Die „großen Namen“ der Medienkunst fehlen in Osnabrück. Dafür gibt es viele Arbeiten von Schülern dieser „großen Namen“, die dem Genre kaum Wesentliches hinzufügen. Da lösen die Sonnenwinde halluzinatorische Farbgewitter aus, die an die Wand geworfen werden (Keiichi Tanka: „Luminous – Cosmic Rays“); da können sich Ausstellungsbesucher in einer Fotokabine beim Küssen filmen lassen und die übrigen Zuschauer diese Filme per Knopfdruck an die Wand projizieren (Sera Furneaux: „Kissing“). Schließlich spielt in Dirk Vollenbroichs „Transform“ eine Videokamera mit einem Eisenbahnzug Fangen: subtile Kritik an der selbstzufriedenen Bastlermentalität, die viele der hier gezeigten Medienkunstwerke verbreiten?

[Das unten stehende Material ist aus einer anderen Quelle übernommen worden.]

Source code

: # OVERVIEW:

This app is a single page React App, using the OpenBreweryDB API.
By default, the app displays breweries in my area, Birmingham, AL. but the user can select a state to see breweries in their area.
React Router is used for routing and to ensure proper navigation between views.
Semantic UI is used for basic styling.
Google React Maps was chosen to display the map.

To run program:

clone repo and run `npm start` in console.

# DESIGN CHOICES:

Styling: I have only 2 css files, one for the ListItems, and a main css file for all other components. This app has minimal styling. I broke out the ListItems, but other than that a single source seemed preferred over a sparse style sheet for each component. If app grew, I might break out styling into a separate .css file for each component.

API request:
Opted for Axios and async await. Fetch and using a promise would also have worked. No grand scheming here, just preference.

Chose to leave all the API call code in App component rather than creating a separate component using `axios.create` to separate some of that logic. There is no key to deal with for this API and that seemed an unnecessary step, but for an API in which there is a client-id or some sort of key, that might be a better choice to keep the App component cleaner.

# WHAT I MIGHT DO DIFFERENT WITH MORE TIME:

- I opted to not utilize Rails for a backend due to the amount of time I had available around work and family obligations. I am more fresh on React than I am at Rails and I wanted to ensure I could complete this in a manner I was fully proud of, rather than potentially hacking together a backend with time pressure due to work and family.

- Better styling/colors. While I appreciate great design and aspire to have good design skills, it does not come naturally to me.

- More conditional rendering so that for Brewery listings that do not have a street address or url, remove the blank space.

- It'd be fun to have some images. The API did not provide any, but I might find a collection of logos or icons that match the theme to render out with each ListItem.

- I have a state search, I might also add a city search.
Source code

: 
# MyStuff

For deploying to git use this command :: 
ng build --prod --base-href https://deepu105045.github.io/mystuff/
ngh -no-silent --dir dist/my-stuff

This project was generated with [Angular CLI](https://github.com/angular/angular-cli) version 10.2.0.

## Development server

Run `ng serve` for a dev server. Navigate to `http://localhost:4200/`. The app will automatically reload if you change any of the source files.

Nur selten beweist die Medienkunst so unverkrampften Humor wie die beiden fröhlichen Gesellen, die mit Kameras auf dem Kopf durch die Innenstadt von Osnabrück flanieren und die dabei entstandenen Videos tags darauf auf zwei Monitoren zeigen. Auch die Performance „Hi, I'm Claire“ von Claire Shilito gehört zu den angenehmen Ausnahmen. Die Künstlerin ist anwesend: Die Britin lud die Besucher der Ausstellung einfach in ihr Hotelzimmer ein.

Daß bei der Kunst, die sich moderner Technik bedient, noch nicht alles verloren ist, zeigt die Sektion, die CD-ROMs und Kunst im Internet gewidmet ist. Und es beweist die Vorausschau der Organisatoren der Europäischen Medienkunsttage, die vor zehn Jahren aus einem Experimentalfilmfestival hervorgegangen sind, daß sie diesem Thema große Beachtung schenken. Die Russin Olia Lialiana etwa spielt bei ihrem „Netzfilm“ „My boyfriend came back from the war“ (www.cityline.ru/ lialia/war) mit einem der wichtigsten Gestaltungsmittel des Kinos: der Montage. Statt Bildsequenz an Bildsequenz zu reihen, verschachtelt sie immer kleiner werdende Bildkader zu einem mehrschichtigen „stream of consciousness“.

In den siebziger Jahren operierten Künstler mit dem Begriff „Site Specific“. Viele der in Osnabrück gezeigten Netzkunstwerke führen diese Idee weiter. Sie beschäftigen sich ausdrücklich mit ihrem „Ort“, dem Internet, und sind sozusagen „Digital Specific“: Heiko Idensen hat aus Hunderten von eingesandten WWW-Seiten eine Art „Schnappschuß“ des Cyberspace und seiner User zusammengestellt (www.uni-hildesheim.de/distance); die Gruppe „New Agora Projekt“ hat auf ihrer Site das „Zentrum des Internet“ (www.uni-kassel.de/sb22/ home/candela2/center) in dem eigentlich dezentralen Computernetzwerk verankert: Gebt mir einen festen Punkt im Online-Universum, und ich hebe das ganze Netz aus den Angeln...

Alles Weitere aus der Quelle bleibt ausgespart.